> [MATERIALS PROVIDED]:
______________________________

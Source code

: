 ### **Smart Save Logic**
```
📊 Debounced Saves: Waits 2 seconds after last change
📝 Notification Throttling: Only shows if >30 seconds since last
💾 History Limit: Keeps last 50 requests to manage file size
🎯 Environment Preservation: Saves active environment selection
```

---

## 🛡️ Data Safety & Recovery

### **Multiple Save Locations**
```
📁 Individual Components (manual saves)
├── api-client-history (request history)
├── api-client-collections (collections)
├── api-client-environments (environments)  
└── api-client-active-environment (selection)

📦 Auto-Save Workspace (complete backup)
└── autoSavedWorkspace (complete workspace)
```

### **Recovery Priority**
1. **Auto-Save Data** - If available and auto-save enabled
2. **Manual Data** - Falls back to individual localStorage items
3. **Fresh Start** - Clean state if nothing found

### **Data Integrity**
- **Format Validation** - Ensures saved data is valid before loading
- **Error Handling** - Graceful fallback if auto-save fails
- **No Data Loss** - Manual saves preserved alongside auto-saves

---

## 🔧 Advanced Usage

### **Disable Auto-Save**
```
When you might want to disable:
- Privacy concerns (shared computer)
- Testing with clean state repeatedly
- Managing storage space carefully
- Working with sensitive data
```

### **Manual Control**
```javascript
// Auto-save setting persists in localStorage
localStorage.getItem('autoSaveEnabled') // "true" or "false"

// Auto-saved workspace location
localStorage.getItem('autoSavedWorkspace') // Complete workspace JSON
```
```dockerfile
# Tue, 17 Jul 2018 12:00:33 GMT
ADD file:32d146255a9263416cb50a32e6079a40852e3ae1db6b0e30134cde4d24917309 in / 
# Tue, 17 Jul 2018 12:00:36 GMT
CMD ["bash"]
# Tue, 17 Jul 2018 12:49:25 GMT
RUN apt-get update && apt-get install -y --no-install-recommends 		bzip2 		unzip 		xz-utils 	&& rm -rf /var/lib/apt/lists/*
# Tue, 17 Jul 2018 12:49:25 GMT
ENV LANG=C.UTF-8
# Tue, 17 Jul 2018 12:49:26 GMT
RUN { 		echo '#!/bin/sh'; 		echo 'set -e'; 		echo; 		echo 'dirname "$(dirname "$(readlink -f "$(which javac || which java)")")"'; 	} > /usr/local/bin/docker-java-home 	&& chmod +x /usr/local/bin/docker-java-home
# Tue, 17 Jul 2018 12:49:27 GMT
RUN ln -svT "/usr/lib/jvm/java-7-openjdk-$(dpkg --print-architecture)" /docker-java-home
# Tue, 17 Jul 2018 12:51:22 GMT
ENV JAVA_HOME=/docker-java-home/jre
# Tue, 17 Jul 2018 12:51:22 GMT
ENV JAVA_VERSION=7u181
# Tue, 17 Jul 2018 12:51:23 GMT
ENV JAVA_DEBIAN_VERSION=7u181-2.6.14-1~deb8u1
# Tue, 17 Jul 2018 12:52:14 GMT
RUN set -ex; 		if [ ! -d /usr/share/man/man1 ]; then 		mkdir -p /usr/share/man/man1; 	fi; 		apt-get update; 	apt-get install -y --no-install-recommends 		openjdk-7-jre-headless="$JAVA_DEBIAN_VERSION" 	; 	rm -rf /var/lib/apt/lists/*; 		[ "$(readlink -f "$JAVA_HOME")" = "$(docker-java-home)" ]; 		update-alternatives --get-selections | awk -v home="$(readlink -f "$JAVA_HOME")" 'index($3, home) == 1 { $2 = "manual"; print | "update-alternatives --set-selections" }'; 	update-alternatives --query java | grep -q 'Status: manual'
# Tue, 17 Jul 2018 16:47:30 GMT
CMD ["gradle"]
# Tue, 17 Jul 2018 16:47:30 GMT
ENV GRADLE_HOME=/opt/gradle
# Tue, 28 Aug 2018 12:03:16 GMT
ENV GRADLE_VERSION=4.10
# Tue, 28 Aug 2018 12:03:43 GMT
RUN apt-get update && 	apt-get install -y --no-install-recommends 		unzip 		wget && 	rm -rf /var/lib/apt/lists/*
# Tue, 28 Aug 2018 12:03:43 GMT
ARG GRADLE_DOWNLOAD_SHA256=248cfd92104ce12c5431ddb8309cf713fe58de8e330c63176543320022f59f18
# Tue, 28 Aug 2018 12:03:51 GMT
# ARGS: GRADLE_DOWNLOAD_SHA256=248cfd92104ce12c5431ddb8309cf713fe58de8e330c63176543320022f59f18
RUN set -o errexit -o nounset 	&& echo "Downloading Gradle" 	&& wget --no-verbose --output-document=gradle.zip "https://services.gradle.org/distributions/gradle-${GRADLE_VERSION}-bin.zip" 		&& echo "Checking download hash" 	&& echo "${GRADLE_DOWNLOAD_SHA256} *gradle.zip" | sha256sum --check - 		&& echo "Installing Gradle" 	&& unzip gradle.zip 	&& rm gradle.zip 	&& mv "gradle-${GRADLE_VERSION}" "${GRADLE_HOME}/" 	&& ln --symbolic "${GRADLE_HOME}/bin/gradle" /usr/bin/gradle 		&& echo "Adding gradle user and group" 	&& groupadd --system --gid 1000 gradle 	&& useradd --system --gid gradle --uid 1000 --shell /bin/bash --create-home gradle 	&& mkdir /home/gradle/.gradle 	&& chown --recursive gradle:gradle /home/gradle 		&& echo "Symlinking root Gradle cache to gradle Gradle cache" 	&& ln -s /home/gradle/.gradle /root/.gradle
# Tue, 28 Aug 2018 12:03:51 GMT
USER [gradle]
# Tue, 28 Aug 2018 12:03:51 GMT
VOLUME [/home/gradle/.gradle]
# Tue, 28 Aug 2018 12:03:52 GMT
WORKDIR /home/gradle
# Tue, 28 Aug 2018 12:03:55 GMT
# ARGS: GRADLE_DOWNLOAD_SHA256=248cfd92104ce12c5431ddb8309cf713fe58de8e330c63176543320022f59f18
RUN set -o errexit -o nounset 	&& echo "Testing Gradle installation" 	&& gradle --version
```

______________________________

> [TASK REQUIREMENTS]: From the first line to the last, return the data exactly.

> [RESPONSE]:
Source code

: ### **Smart Save Logic**
```
📊 Debounced Saves: Waits 2 seconds after last change
📝 Notification Throttling: Only shows if >30 seconds since last
💾 History Limit: Keeps last 50 requests to manage file size
🎯 Environment Preservation: Saves active environment selection
```

---

## 🛡️ Data Safety & Recovery

### **Multiple Save Locations**
```
📁 Individual Components (manual saves)
├── api-client-history (request history)
├── api-client-collections (collections)
├── api-client-environments (environments)  
└── api-client-active-environment (selection)

📦 Auto-Save Workspace (complete backup)
└── autoSavedWorkspace (complete workspace)
```

### **Recovery Priority**
1. **Auto-Save Data** - If available and auto-save enabled
2. **Manual Data** - Falls back to individual localStorage items
3. **Fresh Start** - Clean state if nothing found

### **Data Integrity**
- **Format Validation** - Ensures saved data is valid before loading
- **Error Handling** - Graceful fallback if auto-save fails
- **No Data Loss** - Manual saves preserved alongside auto-saves

---

## 🔧 Advanced Usage

### **Disable Auto-Save**
```
When you might want to disable:
- Privacy concerns (shared computer)
- Testing with clean state repeatedly
- Managing storage space carefully
- Working with sensitive data
```

### **Manual Control**
```javascript
// Auto-save setting persists in localStorage
localStorage.getItem('autoSaveEnabled') // "true" or "false"

// Auto-saved workspace location
localStorage.getItem('autoSavedWorkspace') // Complete workspace JSON
```
```dockerfile
# Tue, 17 Jul 2018 12:00:33 GMT
ADD file:32d146255a9263416cb50a32e6079a40852e3ae1db6b0e30134cde4d24917309 in / 
# Tue, 17 Jul 2018 12:00:36 GMT
CMD ["bash"]
# Tue, 17 Jul 2018 12:49:25 GMT
RUN apt-get update && apt-get install -y --no-install-recommends 		bzip2 		unzip 		xz-utils 	&& rm -rf /var/lib/apt/lists/*
# Tue, 17 Jul 2018 12:49:25 GMT
ENV LANG=C.UTF-8
# Tue, 17 Jul 2018 12:49:26 GMT
RUN { 		echo '#!/bin/sh'; 		echo 'set -e'; 		echo; 		echo 'dirname "$(dirname "$(readlink -f "$(which javac || which java)")")"'; 	} > /usr/local/bin/docker-java-home 	&& chmod +x /usr/local/bin/docker-java-home
# Tue, 17 Jul 2018 12:49:27 GMT
RUN ln -svT "/usr/lib/jvm/java-7-openjdk-$(dpkg --print-architecture)" /docker-java-home
# Tue, 17 Jul 2018 12:51:22 GMT
ENV JAVA_HOME=/docker-java-home/jre
# Tue, 17 Jul 2018 12:51:22 GMT
ENV JAVA_VERSION=7u181
# Tue, 17 Jul 2018 12:51:23 GMT
ENV JAVA_DEBIAN_VERSION=7u181-2.6.14-1~deb8u1
# Tue, 17 Jul 2018 12:52:14 GMT
RUN set -ex; 		if [ ! -d /usr/share/man/man1 ]; then 		mkdir -p /usr/share/man/man1; 	fi; 		apt-get update; 	apt-get install -y --no-install-recommends 		openjdk-7-jre-headless="$JAVA_DEBIAN_VERSION" 	; 	rm -rf /var/lib/apt/lists/*; 		[ "$(readlink -f "$JAVA_HOME")" = "$(docker-java-home)" ]; 		update-alternatives --get-selections | awk -v home="$(readlink -f "$JAVA_HOME")" 'index($3, home) == 1 { $2 = "manual"; print | "update-alternatives --set-selections" }'; 	update-alternatives --query java | grep -q 'Status: manual'
# Tue, 17 Jul 2018 16:47:30 GMT
CMD ["gradle"]
# Tue, 17 Jul 2018 16:47:30 GMT
ENV GRADLE_HOME=/opt/gradle
# Tue, 28 Aug 2018 12:03:16 GMT
ENV GRADLE_VERSION=4.10
# Tue, 28 Aug 2018 12:03:43 GMT
RUN apt-get update && 	apt-get install -y --no-install-recommends 		unzip 		wget && 	rm -rf /var/lib/apt/lists/*
# Tue, 28 Aug 2018 12:03:43 GMT
ARG GRADLE_DOWNLOAD_SHA256=248cfd92104ce12c5431ddb8309cf713fe58de8e330c63176543320022f59f18
# Tue, 28 Aug 2018 12:03:51 GMT
# ARGS: GRADLE_DOWNLOAD_SHA256=248cfd92104ce12c5431ddb8309cf713fe58de8e330c63176543320022f59f18
RUN set -o errexit -o nounset 	&& echo "Downloading Gradle" 	&& wget --no-verbose --output-document=gradle.zip "https://services.gradle.org/distributions/gradle-${GRADLE_VERSION}-bin.zip" 		&& echo "Checking download hash" 	&& echo "${GRADLE_DOWNLOAD_SHA256} *gradle.zip" | sha256sum --check - 		&& echo "Installing Gradle" 	&& unzip gradle.zip 	&& rm gradle.zip 	&& mv "gradle-${GRADLE_VERSION}" "${GRADLE_HOME}/" 	&& ln --symbolic "${GRADLE_HOME}/bin/gradle" /usr/bin/gradle 		&& echo "Adding gradle user and group" 	&& groupadd --system --gid 1000 gradle 	&& useradd --system --gid gradle --uid 1000 --shell /bin/bash --create-home gradle 	&& mkdir /home/gradle/.gradle 	&& chown --recursive gradle:gradle /home/gradle 		&& echo "Symlinking root Gradle cache to gradle Gradle cache" 	&& ln -s /home/gradle/.gradle /root/.gradle
# Tue, 28 Aug 2018 12:03:51 GMT
USER [gradle]
# Tue, 28 Aug 2018 12:03:51 GMT
VOLUME [/home/gradle/.gradle]
# Tue, 28 Aug 2018 12:03:52 GMT
WORKDIR /home/gradle
# Tue, 28 Aug 2018 12:03:55 GMT
# ARGS: GRADLE_DOWNLOAD_SHA256=248cfd92104ce12c5431ddb8309cf713fe58de8e330c63176543320022f59f18
RUN set -o errexit -o nounset 	&& echo "Testing Gradle installation" 	&& gradle --version
```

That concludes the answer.